With the ship in dry dock, Captain Thurber met Henry Woodward, the town's best known resident, who had the distinction of being the first English settler in the area. Thurber gave Woodward a bag of rice. Some say a peck, others say a bushel. Woodward experimented with the rice, which gave him a good crop. Rice was soon on its way to becoming the area's main cash crop.

The respected Thomas Jefferson traveled to the low country of the Carolinas to find out why Italian rice, at the time, fetched a higher price in the Paris market than Carolina rice. He became its biggest fan. In fact there were at least one hundred MAJOR rice plantations in the region, with names like: Hobcaw Barony, Beneventum, Chicora Wood and Hasty Point, to name a few ... all feeding off of rivers flowing into tidal bays.
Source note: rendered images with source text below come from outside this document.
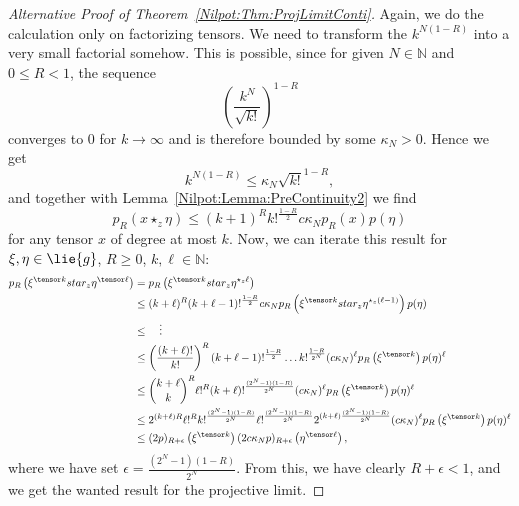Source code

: \begin{proof}[Alternative Proof of Theorem~\ref{Nilpot:Thm:ProjLimitConti}]
	Again, we do the calculation only on factorizing tensors. We need to 
	transform the $k^{N(1-R)}$ into a very small factorial somehow. This is 
	possible, since for given $N \in \mathbb{N}$ and $0 \leq R < 1$, the 
	sequence
	\begin{equation*}
		\left( \frac{k^N}{\sqrt{k!}} \right)^{1-R}
	\end{equation*}
	converges to $0$ for $k \longrightarrow \infty$ and is therefore bounded 
	by some $\kappa_N > 0$. Hence we get
	\begin{equation*}
		k^{ N (1-R) } 
		\leq
		\kappa_N \sqrt{k!}^{1-R},
	\end{equation*}
	and together with Lemma~\ref{Nilpot:Lemma:PreContinuity2} we find
	\begin{equation*}
		p_R \left( x \star_z \eta \right)
		\leq
		(k + 1)^R k!^{\frac{1-R}{2}} c \kappa_N
		p_R (x) p(\eta)
	\end{equation*}
	for any tensor $x$ of degree at most $k$. Now, we can iterate this result
	for $\xi, \eta \in \lie{g}$, $R \geq 0$, $k, \ell \in \mathbb{N}$:
	\begin{align*}
		p_R \left(
			\xi^{\tensor k} star_z \eta^{\tensor \ell}
		\right)
		& =
		p_R \left(
			\xi^{\tensor k} star_z 
			\eta^{\star_z \ell}
		\right)
		\\
		& \leq
		(k + \ell)^R
		(k + \ell - 1)!^{\frac{1-R}{2}}
		c \kappa_N
		p_R \left(
			\xi^{\tensor k} star_z 
			\eta^{\star_z (\ell - 1)}
		\right)
		p(\eta)
		\\
		& \leq
		\quad \vdots
		\\
		& \leq
		\left(
			\frac{(k + \ell)!}{k!}
		\right)^R
		(k + \ell - 1)!^{\frac{1-R}{2}}
		\ldots
		k!^{\frac{1-R}{2^N}}
		(c \kappa_N)^{\ell}
		p_R \left( \xi^{\tensor k} \right)
		p(\eta)^{\ell}
		\\
		& \leq
		\binom{k + \ell}{k}^R 
		\ell!^R
		(k + \ell)!^{\frac{(2^N - 1) (1-R)}{2^N} }
		(c \kappa_N)^{\ell}
		p_R \left( \xi^{\tensor k} \right)
		p(\eta)^{\ell}
		\\
		& \leq
		2^{(k + \ell) R}
		\ell!^R
		k!^{\frac{(2^N - 1) (1-R)}{2^N} }
		\ell!^{\frac{(2^N - 1) (1-R)}{2^N} }
		2^{ (k + \ell) \frac{(2^N - 1) (1-R)}{2^N} }
		(c \kappa_N)^{\ell}
		p_R \left( \xi^{\tensor k} \right)
		p(\eta)^{\ell}
		\\
		& \leq
		(2 p)_{R + \epsilon} 
		\left( \xi^{\tensor k} \right)
		(2 c \kappa_N p)_{R + \epsilon} 
		\left( \eta^{\tensor \ell} \right),
	\end{align*}
	where we have set $\epsilon = \frac{(2^N - 1)(1 - R)}{2^N}$. From this,
	we have clearly $R + \epsilon < 1$, and we get the wanted result for the 
	projective limit.
\end{proof}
One of those rivers is the Great Pee Dee, and this is where our flavors start.

Rice remained a dominant commodity on the coastal rivers of South Carolina until the end of the Civil War, when production started a long decline due to a loss of labor and working capital, and aided by several severe storms. In the early 1900's rice farming disappeared from the state all together. Rice was never grown as a cash crop in the Darlington area where Plumfield Plantation now produces Carolina Plantation Rice, but it was grown there in small plots by slaves who raised it for their own consumption, as they had traditionally in Africa.

In 1997, Campbell Coxe planted 20 acres on his family farm near Darlington, South Carolina. Campbell grows the Della variety. "People who buy our product like its aromatic appeal and its taste, " he says. His rice rates highest on the aromatic scale. He says this is probably because of the rich soil, climate, water and northern latitude where he grows Carolina Plantation Rice.